Condos forced into creative action

CHICAGO -- Condo associations, developers and lenders across the nation are trying innovative tactics to save themselves from financial disaster amid the foreclosure crisis.

The growing number of foreclosures deprive associations of the assessments they need to cover insurance, maintenance and other costs and can undermine property values.

The association at Shoreline Towers, a 378-unit Chicago condominium, plans to use reserve funds to buy foreclosed units, rent them, then resell them when the market improves.

The move prevents foreclosed units from being sold far below market value and allows the association to recoup some unpaid assessments, says Chris Sempler, vice president of Shoreline Towers' condo association board.

State law allows associations to be paid six months of past-due assessments when a foreclosed condo sells. Sempler says renting some foreclosed units — there are five to 10 at any given time — will allow the association to recover more money, and exercising its right of first refusal prevents condos from being sold far below market value.

"If we did not go this route … this could have gotten to a point where we would have needed a special assessment," Sempler says.

Elsewhere:

•Last month, a judge in Seminole County, Fla., appointed a receiver to collect rents at the request of a condo association at a condo where more than half the owners were delinquent and unpaid fees topped $700,000.

The rental income will be used to pay the overdue assessments of condo owners who rented their units, then stopped paying.

"Extraordinary times call for extraordinary measures," Circuit Court Judge Alan Dickey wrote in his order.

•Some Ohio condo associations that had banned the rental of units are enacting hardship rules to allow owners to rent to avoid foreclosures, says Jim Chew, owner of Condo Management of Columbus.
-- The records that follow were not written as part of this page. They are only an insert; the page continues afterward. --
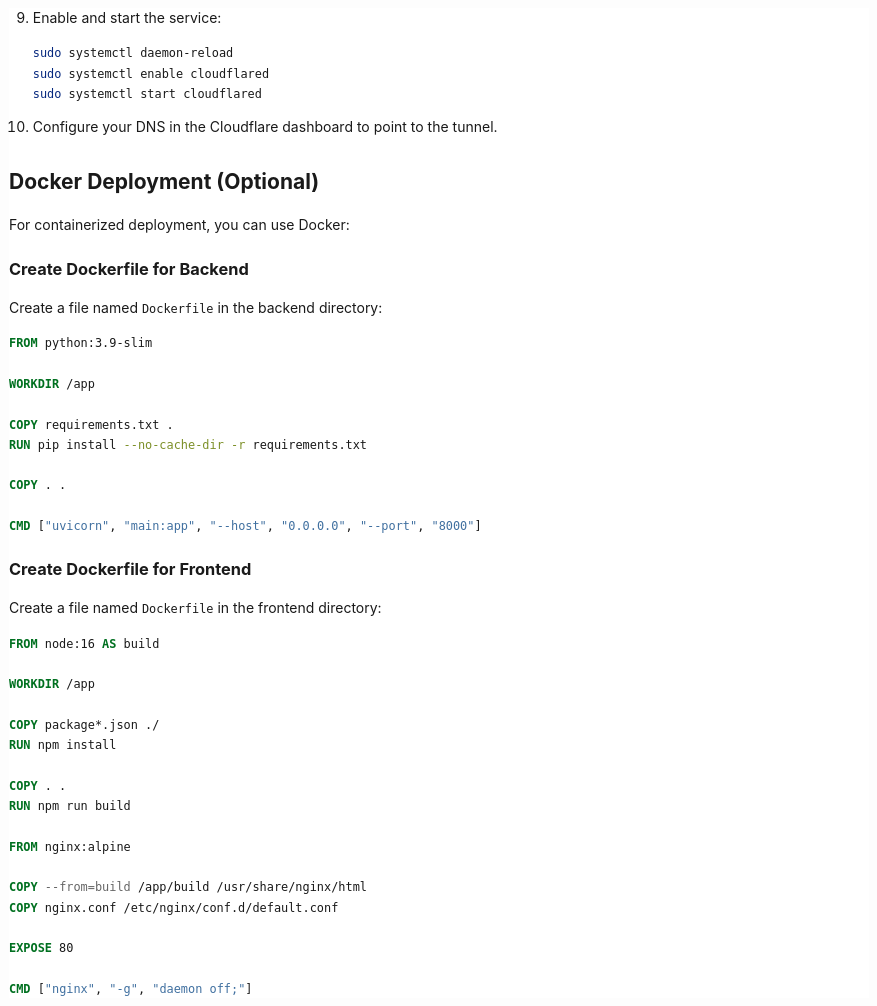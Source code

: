 9. Enable and start the service:
   ```bash
   sudo systemctl daemon-reload
   sudo systemctl enable cloudflared
   sudo systemctl start cloudflared
   ```

10. Configure your DNS in the Cloudflare dashboard to point to the tunnel.

## Docker Deployment (Optional)

For containerized deployment, you can use Docker:

### Create Dockerfile for Backend

Create a file named `Dockerfile` in the backend directory:

```dockerfile
FROM python:3.9-slim

WORKDIR /app

COPY requirements.txt .
RUN pip install --no-cache-dir -r requirements.txt

COPY . .

CMD ["uvicorn", "main:app", "--host", "0.0.0.0", "--port", "8000"]
```

### Create Dockerfile for Frontend

Create a file named `Dockerfile` in the frontend directory:

```dockerfile
FROM node:16 AS build

WORKDIR /app

COPY package*.json ./
RUN npm install

COPY . .
RUN npm run build

FROM nginx:alpine

COPY --from=build /app/build /usr/share/nginx/html
COPY nginx.conf /etc/nginx/conf.d/default.conf

EXPOSE 80

CMD ["nginx", "-g", "daemon off;"]
```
Some developers are financing mortgages themselves, he says.

•Banks and other lenders in Florida also are renting condos that are in foreclosure, but they aren't always prompt to pay assessments, says Pete Dunbar, a Tallahassee lawyer. Dunbar expects the Legislature to weigh requiring buyers to put several months' fees in escrow to ensure payment to associations.

•Companies such as Accelerated Marketing Partners, based in Boston and Danville, Calif., are auctioning condos at bargain prices.

"The worst alternative," says co-founder Ken Stevens, "is for the bank to foreclose and take the property back and wipe everybody out."